### Provided records
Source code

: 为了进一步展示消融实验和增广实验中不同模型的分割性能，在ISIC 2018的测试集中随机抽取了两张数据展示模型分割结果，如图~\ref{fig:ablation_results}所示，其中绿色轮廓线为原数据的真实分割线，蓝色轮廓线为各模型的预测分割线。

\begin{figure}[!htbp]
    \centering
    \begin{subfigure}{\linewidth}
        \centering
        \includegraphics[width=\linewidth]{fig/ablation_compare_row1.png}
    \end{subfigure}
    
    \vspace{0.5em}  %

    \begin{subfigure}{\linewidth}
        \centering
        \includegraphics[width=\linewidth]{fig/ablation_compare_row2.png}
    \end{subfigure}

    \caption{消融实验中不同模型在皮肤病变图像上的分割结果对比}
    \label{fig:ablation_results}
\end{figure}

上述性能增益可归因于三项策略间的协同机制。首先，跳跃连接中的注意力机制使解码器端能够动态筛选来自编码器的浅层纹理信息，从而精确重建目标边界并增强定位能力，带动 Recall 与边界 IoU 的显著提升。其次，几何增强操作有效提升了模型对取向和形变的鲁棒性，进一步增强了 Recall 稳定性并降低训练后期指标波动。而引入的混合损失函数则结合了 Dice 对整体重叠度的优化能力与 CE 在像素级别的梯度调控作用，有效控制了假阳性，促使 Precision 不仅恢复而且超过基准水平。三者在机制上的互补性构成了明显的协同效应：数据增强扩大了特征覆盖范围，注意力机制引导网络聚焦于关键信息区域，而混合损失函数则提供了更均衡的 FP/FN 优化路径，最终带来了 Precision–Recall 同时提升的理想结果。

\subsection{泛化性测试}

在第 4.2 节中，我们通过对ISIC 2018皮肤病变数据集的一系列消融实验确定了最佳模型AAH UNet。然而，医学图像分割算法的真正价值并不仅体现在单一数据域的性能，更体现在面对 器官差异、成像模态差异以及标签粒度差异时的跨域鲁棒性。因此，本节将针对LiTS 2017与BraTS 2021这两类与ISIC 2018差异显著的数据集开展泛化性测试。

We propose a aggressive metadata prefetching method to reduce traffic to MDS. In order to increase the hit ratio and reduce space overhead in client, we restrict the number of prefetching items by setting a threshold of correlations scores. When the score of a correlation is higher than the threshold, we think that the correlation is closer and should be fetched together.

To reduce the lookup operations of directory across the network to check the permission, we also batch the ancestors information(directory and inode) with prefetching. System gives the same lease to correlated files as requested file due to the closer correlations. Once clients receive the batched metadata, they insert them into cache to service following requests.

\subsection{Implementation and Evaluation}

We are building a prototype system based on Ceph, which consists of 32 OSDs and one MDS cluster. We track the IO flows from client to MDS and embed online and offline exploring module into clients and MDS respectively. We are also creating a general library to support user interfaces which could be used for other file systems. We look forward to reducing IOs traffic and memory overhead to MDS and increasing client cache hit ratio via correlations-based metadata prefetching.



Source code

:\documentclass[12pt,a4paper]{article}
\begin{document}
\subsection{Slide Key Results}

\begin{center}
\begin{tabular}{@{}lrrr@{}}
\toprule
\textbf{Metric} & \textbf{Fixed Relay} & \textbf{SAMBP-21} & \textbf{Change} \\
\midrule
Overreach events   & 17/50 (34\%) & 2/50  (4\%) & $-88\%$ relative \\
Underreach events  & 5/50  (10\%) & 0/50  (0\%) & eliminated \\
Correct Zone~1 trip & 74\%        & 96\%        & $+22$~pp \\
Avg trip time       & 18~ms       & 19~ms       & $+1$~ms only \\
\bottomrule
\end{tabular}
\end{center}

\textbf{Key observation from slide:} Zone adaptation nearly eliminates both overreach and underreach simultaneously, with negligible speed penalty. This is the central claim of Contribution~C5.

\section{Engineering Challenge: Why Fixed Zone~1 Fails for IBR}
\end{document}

### Brief
Set all the data down again, exactly as it reads above.

### Task answer
Source code

: 为了进一步展示消融实验和增广实验中不同模型的分割性能，在ISIC 2018的测试集中随机抽取了两张数据展示模型分割结果，如图~\ref{fig:ablation_results}所示，其中绿色轮廓线为原数据的真实分割线，蓝色轮廓线为各模型的预测分割线。

\begin{figure}[!htbp]
    \centering
    \begin{subfigure}{\linewidth}
        \centering
        \includegraphics[width=\linewidth]{fig/ablation_compare_row1.png}
    \end{subfigure}
    
    \vspace{0.5em}  %

    \begin{subfigure}{\linewidth}
        \centering
        \includegraphics[width=\linewidth]{fig/ablation_compare_row2.png}
    \end{subfigure}

    \caption{消融实验中不同模型在皮肤病变图像上的分割结果对比}
    \label{fig:ablation_results}
\end{figure}

上述性能增益可归因于三项策略间的协同机制。首先，跳跃连接中的注意力机制使解码器端能够动态筛选来自编码器的浅层纹理信息，从而精确重建目标边界并增强定位能力，带动 Recall 与边界 IoU 的显著提升。其次，几何增强操作有效提升了模型对取向和形变的鲁棒性，进一步增强了 Recall 稳定性并降低训练后期指标波动。而引入的混合损失函数则结合了 Dice 对整体重叠度的优化能力与 CE 在像素级别的梯度调控作用，有效控制了假阳性，促使 Precision 不仅恢复而且超过基准水平。三者在机制上的互补性构成了明显的协同效应：数据增强扩大了特征覆盖范围，注意力机制引导网络聚焦于关键信息区域，而混合损失函数则提供了更均衡的 FP/FN 优化路径，最终带来了 Precision–Recall 同时提升的理想结果。

\subsection{泛化性测试}

在第 4.2 节中，我们通过对ISIC 2018皮肤病变数据集的一系列消融实验确定了最佳模型AAH UNet。然而，医学图像分割算法的真正价值并不仅体现在单一数据域的性能，更体现在面对 器官差异、成像模态差异以及标签粒度差异时的跨域鲁棒性。因此，本节将针对LiTS 2017与BraTS 2021这两类与ISIC 2018差异显著的数据集开展泛化性测试。

We propose a aggressive metadata prefetching method to reduce traffic to MDS. In order to increase the hit ratio and reduce space overhead in client, we restrict the number of prefetching items by setting a threshold of correlations scores. When the score of a correlation is higher than the threshold, we think that the correlation is closer and should be fetched together.

To reduce the lookup operations of directory across the network to check the permission, we also batch the ancestors information(directory and inode) with prefetching. System gives the same lease to correlated files as requested file due to the closer correlations. Once clients receive the batched metadata, they insert them into cache to service following requests.

\subsection{Implementation and Evaluation}

We are building a prototype system based on Ceph, which consists of 32 OSDs and one MDS cluster. We track the IO flows from client to MDS and embed online and offline exploring module into clients and MDS respectively. We are also creating a general library to support user interfaces which could be used for other file systems. We look forward to reducing IOs traffic and memory overhead to MDS and increasing client cache hit ratio via correlations-based metadata prefetching.



Source code

:\documentclass[12pt,a4paper]{article}
\begin{document}
\subsection{Slide Key Results}

\begin{center}
\begin{tabular}{@{}lrrr@{}}
\toprule
\textbf{Metric} & \textbf{Fixed Relay} & \textbf{SAMBP-21} & \textbf{Change} \\
\midrule
Overreach events   & 17/50 (34\%) & 2/50  (4\%) & $-88\%$ relative \\
Underreach events  & 5/50  (10\%) & 0/50  (0\%) & eliminated \\
Correct Zone~1 trip & 74\%        & 96\%        & $+22$~pp \\
Avg trip time       & 18~ms       & 19~ms       & $+1$~ms only \\
\bottomrule
\end{tabular}
\end{center}

\textbf{Key observation from slide:} Zone adaptation nearly eliminates both overreach and underreach simultaneously, with negligible speed penalty. This is the central claim of Contribution~C5.

\section{Engineering Challenge: Why Fixed Zone~1 Fails for IBR}
\end{document}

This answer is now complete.